■ HOW TO COMPLETE THIS TASK
Keep only the lines of the material below that contain the word "which". Copy those lines.

### AVAILABLE RECORDS ###

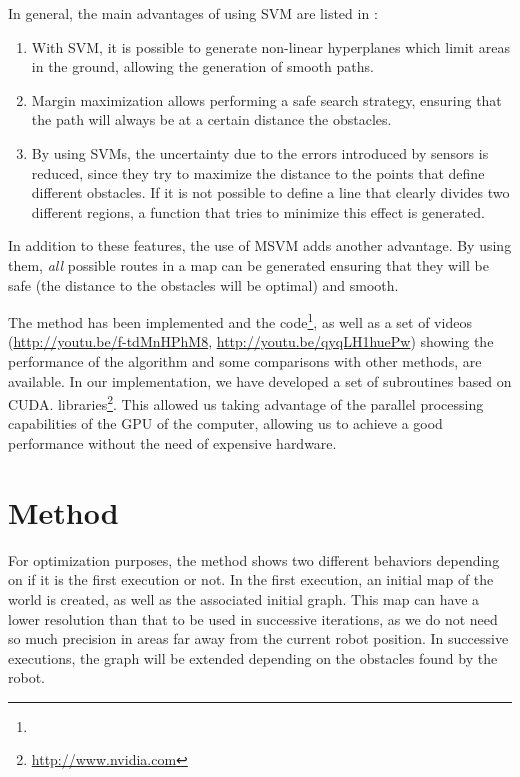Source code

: In general, the main advantages of using \ac{SVM}  are listed in \cite{miura2006support}:

\begin{enumerate}
\item With \ac{SVM}, it is possible to generate non-linear hyperplanes which limit areas in the ground, allowing the generation of smooth paths.
\item Margin maximization allows performing a safe search strategy, ensuring that the path will always be at a certain distance the obstacles.
\item By using \acp{SVM}, the uncertainty due to the errors introduced by sensors is reduced, since they try to maximize the distance to the points that define different obstacles. If it is not possible to define a line that clearly divides two different regions, a function that tries to minimize this effect is generated.
\end{enumerate}

In addition to these features, the use of \acl{MSVM} adds another advantage.  By using them, \emph{all} possible routes in a map can be generated ensuring that they will be safe (the distance to the obstacles will be optimal) and smooth.

The method has been implemented and the code\footnote{}, as well as a set of videos (\url{http://youtu.be/f-tdMnHPhM8}, \url{http://youtu.be/qyqLH1huePw}) showing the performance of the algorithm and some comparisons with other methods, are available. In our implementation, we have developed a set of subroutines based on \ac{CUDA}. libraries\footnote{\url{http://www.nvidia.com}}. This allowed us taking advantage of the parallel processing capabilities of the \ac{GPU} of the computer, allowing us to achieve a good performance without the need of expensive hardware.

\section{Method}\label{ch:chapter06_01}

For optimization purposes, the method shows two different behaviors depending on if it is the first execution or not. In the first execution, an initial map of the world is created, as well as the associated initial graph. This map can have a lower resolution than that to be used in successive iterations, as we do not need so much precision in areas far away from the current robot position. In successive executions, the graph will be extended depending on the obstacles found by the robot.

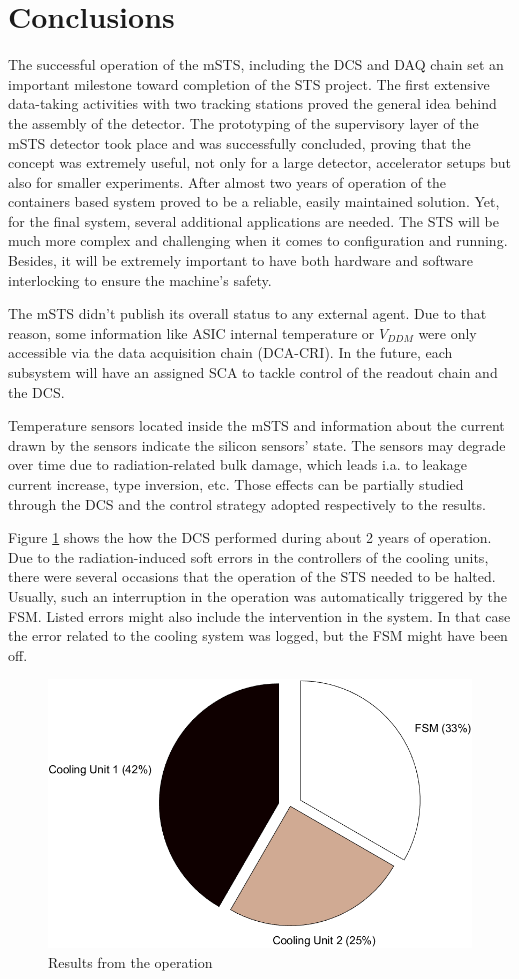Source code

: \section{Conclusions}

The successful operation of the \gls{mSTS}, including the \gls{DCS} and \gls{DAQ} chain set an important milestone toward completion of the \gls{STS} project. The first extensive data-taking activities with two tracking stations proved the general idea behind the assembly of the detector. The prototyping of the supervisory layer of the \gls{mSTS} detector took place and was successfully concluded, proving that the concept was extremely useful, not only for a large detector, accelerator setups but also for smaller experiments. After almost two years of operation of the containers based system proved to be a reliable, easily maintained solution. Yet, for the final system, several additional applications are needed. The \gls{STS} will be much more complex and challenging when it comes to configuration and running. Besides, it will be extremely important to have both hardware and software interlocking to ensure the machine's safety.

The \gls{mSTS} didn't publish its overall status to any external agent. Due to that reason, some information like \gls{ASIC} internal temperature or $V_{DDM}$ were only accessible via the data acquisition chain (\gls{DCA}-\gls{CRI}). In the future, each subsystem will have an assigned \gls{SCA} to tackle control of the readout chain and the \gls{DCS}. 


Temperature sensors located inside the \gls{mSTS} and information about the current drawn by the sensors indicate the silicon sensors' state. The sensors may degrade over time due to radiation-related bulk damage,  which leads i.a. to leakage current increase, type inversion, etc. Those effects can be partially studied through the \gls{DCS} and the control strategy adopted respectively to the results.

Figure \ref{fig_dcs_results} shows the how the \gls{DCS} performed during about 2 years of operation. Due to the radiation-induced soft errors in the controllers of the cooling units, there were several occasions that the operation of the \gls{STS} needed to be halted. Usually, such an interruption in the operation was automatically triggered by the \gls{FSM}. Listed errors might also include the intervention in the system. In that case the error related to the cooling system was logged, but the FSM might have been off.
\begin{figure}[!h]
\centering
\includegraphics[width=0.55\columnwidth]{Chapter6/DCS/images/DCSpie.png}
\caption{Results from the operation}
\label{fig_dcs_results}
\end{figure}
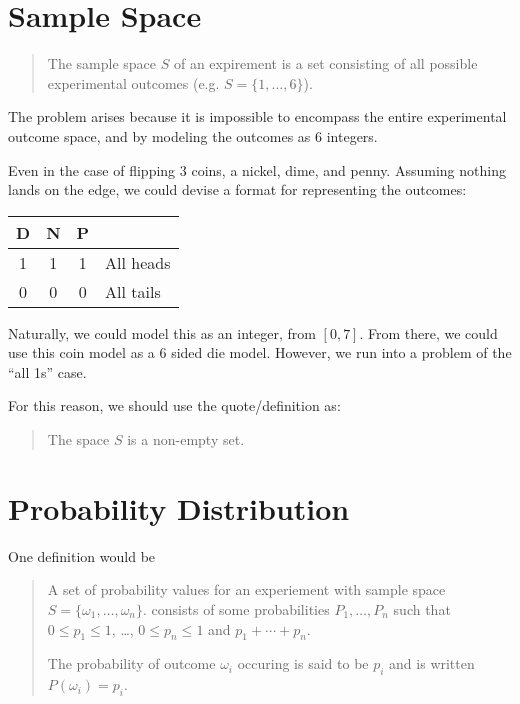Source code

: \documentclass{article}
\begin{document}
\section*{Sample Space}

\begin{quote}
The sample space $S$ of an expirement is a set consisting of all
possible experimental outcomes (e.g. $S = \{1, \ldots, 6\}$).
\end{quote}

The problem arises because it is impossible to encompass the entire
experimental outcome space, and by modeling the outcomes as 6
integers.

Even in the case of flipping 3 coins, a nickel, dime, and
penny. Assuming nothing lands on the edge, we could devise a format
for representing the outcomes:

\begin{center}
\begin{tabular}{cccl}
D & N & P & \\
\hline
1 & 1 & 1 & All heads \\
0 & 0 & 0 & All tails
\end{tabular}
\end{center}

Naturally, we could model this as an integer, from $[0, 7]$. From
there, we could use this coin model as a 6 sided die model. However,
we run into a problem of the ``all 1s'' case.

For this reason, we should use the quote/definition as:

\begin{quote}
The space $S$ is a non-empty set.
\end{quote}

\section*{Probability Distribution}

One definition would be

\begin{quote}
A set of probability values for an experiement with sample space $S =
\{ \omega_1, \ldots, \omega_n \}$. consists of some probabilities
$P_1, \ldots, P_n$ such that $0 \le p_1 \le 1$, \ldots, $0 \le p_n \le 1$
and $p_1 + \cdots + p_n$.

The probability of outcome $\omega_i$ occuring is said to be $p_i$ and is
written $P(\omega_i) = p_i$.
\end{quote}
\end{document}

###

■ WORKED SOLUTION
\item With \ac{SVM}, it is possible to generate non-linear hyperplanes which limit areas in the ground, allowing the generation of smooth paths.
Temperature sensors located inside the \gls{mSTS} and information about the current drawn by the sensors indicate the silicon sensors' state. The sensors may degrade over time due to radiation-related bulk damage,  which leads i.a. to leakage current increase, type inversion, etc. Those effects can be partially studied through the \gls{DCS} and the control strategy adopted respectively to the results.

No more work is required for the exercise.